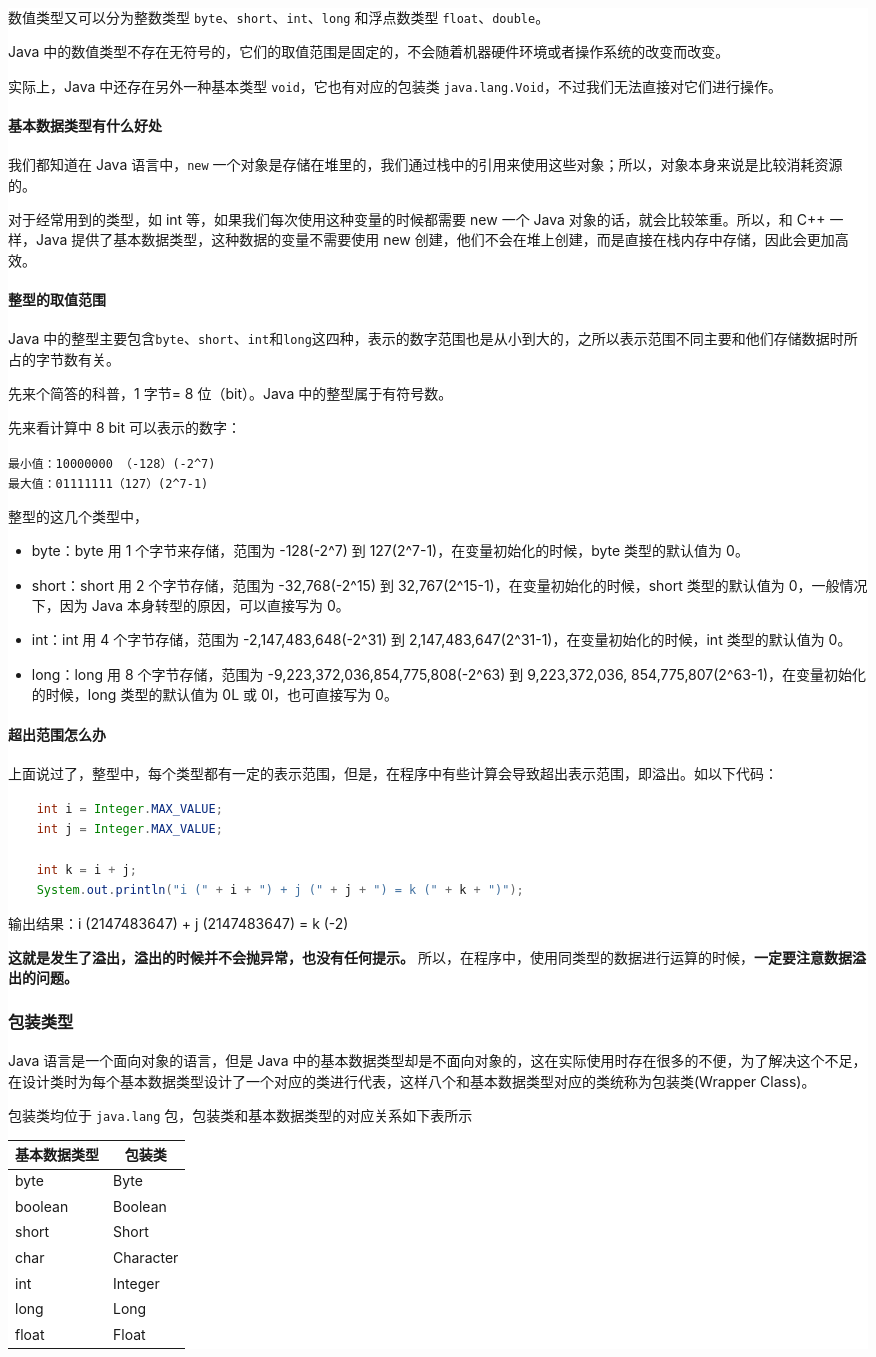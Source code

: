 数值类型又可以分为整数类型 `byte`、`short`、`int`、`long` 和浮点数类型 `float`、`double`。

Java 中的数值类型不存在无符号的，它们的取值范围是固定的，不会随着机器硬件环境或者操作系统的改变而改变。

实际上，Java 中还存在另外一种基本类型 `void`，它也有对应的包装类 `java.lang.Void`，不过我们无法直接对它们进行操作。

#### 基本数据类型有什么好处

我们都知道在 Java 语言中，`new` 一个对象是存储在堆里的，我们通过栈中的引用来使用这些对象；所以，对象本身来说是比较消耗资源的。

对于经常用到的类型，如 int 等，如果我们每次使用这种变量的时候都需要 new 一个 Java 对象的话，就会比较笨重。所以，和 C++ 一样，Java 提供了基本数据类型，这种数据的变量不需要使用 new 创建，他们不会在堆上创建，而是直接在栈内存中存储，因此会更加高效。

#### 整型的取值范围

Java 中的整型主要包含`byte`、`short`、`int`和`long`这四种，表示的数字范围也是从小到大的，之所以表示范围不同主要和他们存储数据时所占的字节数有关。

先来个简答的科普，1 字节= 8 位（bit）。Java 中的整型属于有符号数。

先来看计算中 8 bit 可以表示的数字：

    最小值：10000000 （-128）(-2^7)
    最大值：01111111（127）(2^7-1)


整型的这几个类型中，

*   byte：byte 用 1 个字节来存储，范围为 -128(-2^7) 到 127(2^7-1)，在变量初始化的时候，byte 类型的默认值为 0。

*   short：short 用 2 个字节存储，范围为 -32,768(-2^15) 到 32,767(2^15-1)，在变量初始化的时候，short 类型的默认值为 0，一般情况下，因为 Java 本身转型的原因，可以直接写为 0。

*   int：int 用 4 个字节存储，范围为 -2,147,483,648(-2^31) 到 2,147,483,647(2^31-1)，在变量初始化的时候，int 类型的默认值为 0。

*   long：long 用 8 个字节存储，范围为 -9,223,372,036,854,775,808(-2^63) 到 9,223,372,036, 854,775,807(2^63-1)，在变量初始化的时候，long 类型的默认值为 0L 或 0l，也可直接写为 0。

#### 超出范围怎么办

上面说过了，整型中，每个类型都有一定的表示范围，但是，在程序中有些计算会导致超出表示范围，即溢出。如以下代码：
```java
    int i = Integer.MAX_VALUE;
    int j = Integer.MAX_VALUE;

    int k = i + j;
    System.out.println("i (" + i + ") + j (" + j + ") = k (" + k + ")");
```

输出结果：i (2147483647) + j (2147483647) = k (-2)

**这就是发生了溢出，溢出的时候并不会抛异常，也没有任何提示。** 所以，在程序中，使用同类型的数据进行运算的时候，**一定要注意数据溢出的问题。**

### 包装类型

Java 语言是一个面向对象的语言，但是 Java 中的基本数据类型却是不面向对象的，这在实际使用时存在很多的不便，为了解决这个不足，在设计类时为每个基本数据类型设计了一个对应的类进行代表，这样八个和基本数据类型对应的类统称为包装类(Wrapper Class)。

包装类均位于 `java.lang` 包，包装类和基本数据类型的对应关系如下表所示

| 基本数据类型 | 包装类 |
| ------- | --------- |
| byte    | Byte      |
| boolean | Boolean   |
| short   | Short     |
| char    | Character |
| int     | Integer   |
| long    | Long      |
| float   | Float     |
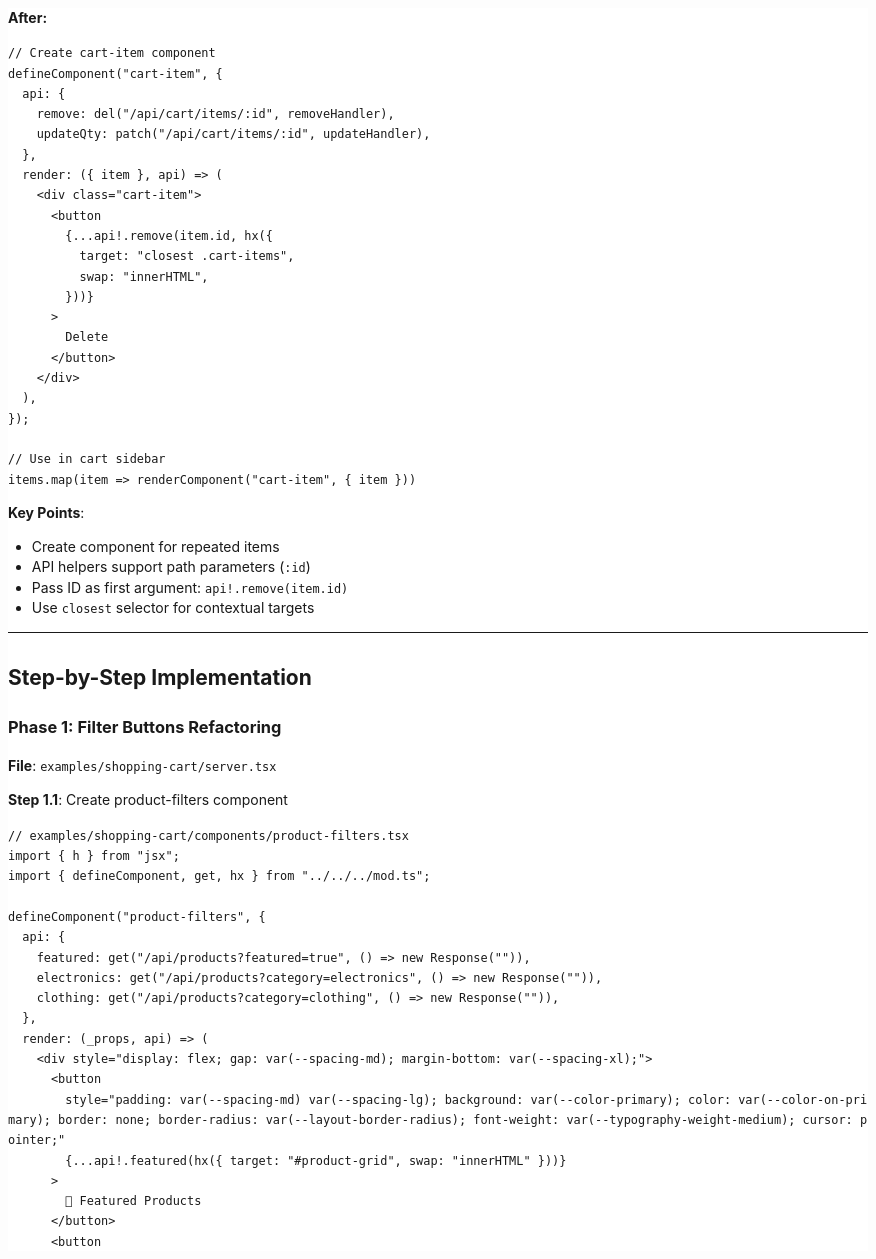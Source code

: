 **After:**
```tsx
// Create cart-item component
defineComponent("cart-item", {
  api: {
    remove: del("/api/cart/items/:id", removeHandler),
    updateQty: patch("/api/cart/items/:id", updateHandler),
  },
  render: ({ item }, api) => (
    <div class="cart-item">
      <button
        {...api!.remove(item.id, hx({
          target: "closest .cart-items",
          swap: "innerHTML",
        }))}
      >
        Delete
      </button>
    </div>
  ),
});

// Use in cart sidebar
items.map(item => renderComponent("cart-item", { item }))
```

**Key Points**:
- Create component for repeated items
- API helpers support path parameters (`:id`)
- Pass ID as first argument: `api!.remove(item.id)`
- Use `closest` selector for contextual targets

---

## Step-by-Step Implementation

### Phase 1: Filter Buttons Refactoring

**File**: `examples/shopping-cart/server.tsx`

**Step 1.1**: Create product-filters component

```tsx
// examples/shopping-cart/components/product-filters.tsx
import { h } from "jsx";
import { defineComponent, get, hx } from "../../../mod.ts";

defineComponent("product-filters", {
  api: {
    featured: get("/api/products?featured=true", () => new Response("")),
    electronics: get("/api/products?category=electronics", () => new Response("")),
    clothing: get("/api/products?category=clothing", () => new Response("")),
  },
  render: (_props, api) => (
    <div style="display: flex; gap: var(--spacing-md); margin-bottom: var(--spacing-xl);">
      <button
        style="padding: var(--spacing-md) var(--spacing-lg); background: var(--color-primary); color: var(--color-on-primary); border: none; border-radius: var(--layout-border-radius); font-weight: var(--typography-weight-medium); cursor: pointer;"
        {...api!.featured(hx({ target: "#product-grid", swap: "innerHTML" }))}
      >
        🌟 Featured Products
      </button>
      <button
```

▶ Task description
From the data, collect all lines where the string "Response" appears.

▶ Solution for this task
    featured: get("/api/products?featured=true", () => new Response("")),
    electronics: get("/api/products?category=electronics", () => new Response("")),
    clothing: get("/api/products?category=clothing", () => new Response("")),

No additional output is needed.